» Task prompt
Write out every line below again exactly as it stands, skipping each image.

» Records
==============================
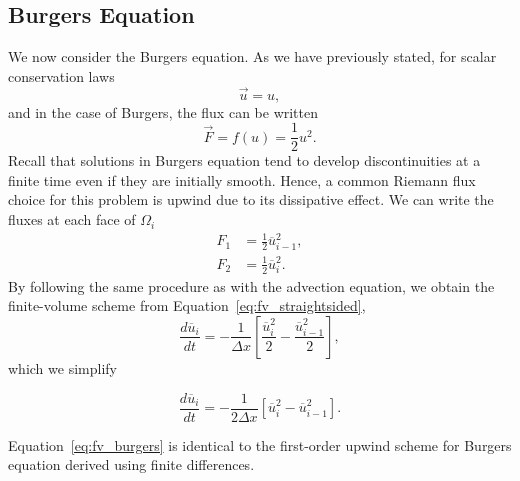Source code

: \subsection{Burgers Equation}
We now consider the Burgers equation. As we have previously stated, for scalar conservation laws
\begin{equation}
 \vec{u} = u,
\end{equation}
and in the case of Burgers, the flux can be written
\begin{equation}
 \vec{F} = f(u) = \frac{1}{2} u^2.
\end{equation}
Recall that solutions in Burgers equation tend to develop discontinuities at a finite time even if they are initially smooth. Hence, a common Riemann flux choice for this problem is upwind due to its dissipative effect. We can write the fluxes at each face of $\Omega_i$
\begin{align}
 F_1 &= \frac{1}{2} \overline u_{i-1}^2, \\ 
 F_2 &= \frac{1}{2} \overline u_{i}^2.
\end{align}
By following the same procedure as with the advection equation, we obtain the finite-volume scheme from Equation~\ref{eq:fv_straightsided}, 
\begin{equation}
 \frac{d\overline u_i}{dt} = - \frac{1}{\Delta x} \left[\frac{\overline u_i^2}{2} - \frac{\overline u_{i-1}^2}{2}\right],
\end{equation}
which we simplify
\begin{eqBox}
\begin{equation}
 \frac{d\overline u_i}{dt} = - \frac{1}{2 \Delta x} \left[\overline u_i^2 - \overline u_{i-1}^2\right].
 \label{eq:fv_burgers}
\end{equation}
\end{eqBox}
Equation~\ref{eq:fv_burgers} is identical to the first-order upwind scheme for Burgers equation derived using finite differences.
==============================
» Result of this exercise
Source code

: \subsection{Burgers Equation}
We now consider the Burgers equation. As we have previously stated, for scalar conservation laws
\begin{equation}
 \vec{u} = u,
\end{equation}
and in the case of Burgers, the flux can be written
\begin{equation}
 \vec{F} = f(u) = \frac{1}{2} u^2.
\end{equation}
Recall that solutions in Burgers equation tend to develop discontinuities at a finite time even if they are initially smooth. Hence, a common Riemann flux choice for this problem is upwind due to its dissipative effect. We can write the fluxes at each face of $\Omega_i$
\begin{align}
 F_1 &= \frac{1}{2} \overline u_{i-1}^2, \\ 
 F_2 &= \frac{1}{2} \overline u_{i}^2.
\end{align}
By following the same procedure as with the advection equation, we obtain the finite-volume scheme from Equation~\ref{eq:fv_straightsided}, 
\begin{equation}
 \frac{d\overline u_i}{dt} = - \frac{1}{\Delta x} \left[\frac{\overline u_i^2}{2} - \frac{\overline u_{i-1}^2}{2}\right],
\end{equation}
which we simplify
\begin{eqBox}
\begin{equation}
 \frac{d\overline u_i}{dt} = - \frac{1}{2 \Delta x} \left[\overline u_i^2 - \overline u_{i-1}^2\right].
 \label{eq:fv_burgers}
\end{equation}
\end{eqBox}
Equation~\ref{eq:fv_burgers} is identical to the first-order upwind scheme for Burgers equation derived using finite differences.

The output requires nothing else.